Regarding the CNCR Follow-up Reports that form the basis for the non-terminal cancer recurrence rate estimation, the main problem is a non-negligible proportion of incomplete records with missing information on the applied anti-tumour therapy. In total, 16% of all CRC patients included in this study have missing information on their treatment after the primary therapy. Indeed, this proportion varies with stage and age when it ranges from 6% in elderly patients diagnosed with stage IV CRC to 22% in patients aged 50-64 years and diagnosed with stage I or II CRC. This fact may lead to underestimation of the true non-terminal recurrence rate as we can assume that some of the patients with incomplete Follow-up Reports were, in fact, treated. From this point of view, the number of patients estimated to suffer from the non-terminal CRC recurrence presented in this paper can be regarded as a lower bound of the true number of patients that will have to be treated in the future. On the other hand, this problem concerns only the population data and not the proposed methodology. The cancer recurrence rates can be provided to the model from any other source, for example from hospital data.
Our estimates of colorectal cancer recurrence rates are incomparable with studies that have presented data on cancer recurrence together for all stages [
5,
7] due to the unknown distribution of individual stages in these studies. On the other hand, our results are fully comparable with the cumulative recurrence rates published for colorectal cancer stages I-III in the study of Manfredi et al. [
37]. Our results are concordant with this study, when considering the cancer recurrence in a form of distant metastases.
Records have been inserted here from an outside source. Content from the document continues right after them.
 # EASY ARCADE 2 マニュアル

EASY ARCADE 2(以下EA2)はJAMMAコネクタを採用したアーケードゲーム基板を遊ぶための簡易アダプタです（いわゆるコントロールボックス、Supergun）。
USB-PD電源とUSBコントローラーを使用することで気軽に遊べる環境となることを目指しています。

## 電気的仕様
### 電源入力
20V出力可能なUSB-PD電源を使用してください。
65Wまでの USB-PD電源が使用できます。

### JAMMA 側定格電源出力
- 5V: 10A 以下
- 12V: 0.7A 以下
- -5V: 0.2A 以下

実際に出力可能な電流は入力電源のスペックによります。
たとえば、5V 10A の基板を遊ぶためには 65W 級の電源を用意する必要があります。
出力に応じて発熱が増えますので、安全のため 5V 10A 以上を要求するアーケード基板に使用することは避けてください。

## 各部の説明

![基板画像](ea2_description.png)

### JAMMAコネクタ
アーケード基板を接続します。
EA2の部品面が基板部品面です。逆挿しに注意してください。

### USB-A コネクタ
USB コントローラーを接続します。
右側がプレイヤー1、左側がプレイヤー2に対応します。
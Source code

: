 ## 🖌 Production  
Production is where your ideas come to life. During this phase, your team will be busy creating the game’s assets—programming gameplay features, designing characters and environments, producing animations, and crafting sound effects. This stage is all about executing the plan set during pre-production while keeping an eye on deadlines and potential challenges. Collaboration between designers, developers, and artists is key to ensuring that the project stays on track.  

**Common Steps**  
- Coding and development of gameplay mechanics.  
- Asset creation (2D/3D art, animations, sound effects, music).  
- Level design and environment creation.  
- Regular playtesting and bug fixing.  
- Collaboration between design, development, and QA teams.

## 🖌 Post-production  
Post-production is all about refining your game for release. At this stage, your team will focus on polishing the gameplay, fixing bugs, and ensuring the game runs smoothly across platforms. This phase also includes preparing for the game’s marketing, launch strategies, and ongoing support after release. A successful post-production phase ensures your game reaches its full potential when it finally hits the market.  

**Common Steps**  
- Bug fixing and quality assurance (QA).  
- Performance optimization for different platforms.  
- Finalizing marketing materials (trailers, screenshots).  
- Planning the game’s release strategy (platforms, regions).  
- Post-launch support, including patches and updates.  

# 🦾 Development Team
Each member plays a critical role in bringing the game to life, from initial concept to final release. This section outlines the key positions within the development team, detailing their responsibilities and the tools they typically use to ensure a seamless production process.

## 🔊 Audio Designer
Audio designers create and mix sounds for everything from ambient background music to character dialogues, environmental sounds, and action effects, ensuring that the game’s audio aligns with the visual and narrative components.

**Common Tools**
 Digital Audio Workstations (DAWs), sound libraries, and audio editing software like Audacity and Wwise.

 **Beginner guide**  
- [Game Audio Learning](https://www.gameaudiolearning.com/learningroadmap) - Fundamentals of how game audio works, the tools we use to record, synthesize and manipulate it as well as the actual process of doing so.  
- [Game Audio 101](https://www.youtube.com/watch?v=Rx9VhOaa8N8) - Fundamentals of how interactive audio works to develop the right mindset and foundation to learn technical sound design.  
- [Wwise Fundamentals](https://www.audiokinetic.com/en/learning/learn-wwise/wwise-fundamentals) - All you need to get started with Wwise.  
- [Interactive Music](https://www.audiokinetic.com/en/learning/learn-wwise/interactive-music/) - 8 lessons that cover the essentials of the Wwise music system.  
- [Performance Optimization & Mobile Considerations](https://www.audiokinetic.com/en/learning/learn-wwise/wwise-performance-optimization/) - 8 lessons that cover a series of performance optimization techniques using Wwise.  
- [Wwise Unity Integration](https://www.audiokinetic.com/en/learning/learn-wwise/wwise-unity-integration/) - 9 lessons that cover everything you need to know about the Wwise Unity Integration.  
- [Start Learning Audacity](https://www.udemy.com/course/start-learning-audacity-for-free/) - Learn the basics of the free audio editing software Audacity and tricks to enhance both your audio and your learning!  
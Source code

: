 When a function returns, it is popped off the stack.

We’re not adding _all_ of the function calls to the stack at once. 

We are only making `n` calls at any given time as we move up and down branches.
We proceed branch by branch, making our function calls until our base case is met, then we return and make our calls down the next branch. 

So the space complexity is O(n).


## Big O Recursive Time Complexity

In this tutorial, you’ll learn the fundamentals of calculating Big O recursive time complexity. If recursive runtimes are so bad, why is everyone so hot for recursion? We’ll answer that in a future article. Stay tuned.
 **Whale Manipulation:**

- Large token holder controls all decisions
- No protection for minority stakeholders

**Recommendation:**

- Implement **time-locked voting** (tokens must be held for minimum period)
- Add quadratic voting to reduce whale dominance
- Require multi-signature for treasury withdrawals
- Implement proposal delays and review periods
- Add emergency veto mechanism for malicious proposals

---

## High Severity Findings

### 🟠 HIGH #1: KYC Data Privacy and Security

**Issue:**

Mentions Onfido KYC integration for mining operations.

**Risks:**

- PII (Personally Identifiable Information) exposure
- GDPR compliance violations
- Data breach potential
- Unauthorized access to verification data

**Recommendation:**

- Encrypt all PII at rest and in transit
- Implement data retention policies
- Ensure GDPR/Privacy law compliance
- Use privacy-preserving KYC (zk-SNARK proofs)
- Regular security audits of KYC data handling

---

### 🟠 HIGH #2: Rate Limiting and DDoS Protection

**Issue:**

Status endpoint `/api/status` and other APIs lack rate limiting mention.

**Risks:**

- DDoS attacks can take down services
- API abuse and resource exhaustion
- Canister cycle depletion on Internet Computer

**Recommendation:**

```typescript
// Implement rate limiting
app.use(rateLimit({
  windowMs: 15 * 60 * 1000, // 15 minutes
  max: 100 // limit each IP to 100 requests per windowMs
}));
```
However, regarding 5-year local recurrence rates, our recurrence estimates are higher than those published by Manfredi and colleagues. This can be explained by two factors. First, the differences in the Czech and French health care systems may play a role as well as different patient and tumour characteristics. Second, the use of surrogate information for the identification of non-terminal recurrence rates may influence the results, because this information may not fully mirror the patient's true health status. Nevertheless, our results show that there is a non-zero risk of cancer recurrence even five years after diagnosis, i.e. after the period that has been previously considered as a minimum time for the so-called statistical cure of colorectal cancer [
39]. This finding was also reported for rectal cancer [
33]. However, future verification on a population-based or hospital-based level with sufficiently long-term follow-up would be of great value.
Considering the most recent changes in CRC epidemiology and care in the Czech Republic, we feel that the most likely scenario for the year 2015 is the one with stabilised incidence rates, improving survival rates, and an increasing proportion of treated patients (see Table , scenario 6). The stabilised incidence rates can be expected due to the increase in attendance at the national organised screening program that has been observed during very recent years in the Czech Republic [
40]. In addition, both the improvement in survival rates and the increasing proportion of treated patients can be attributed to the establishment of a network of highly specialised Cancer Centres that took place in the Czech Republic in 2006 [
41], and the introduction of molecular targeted therapy in recent years.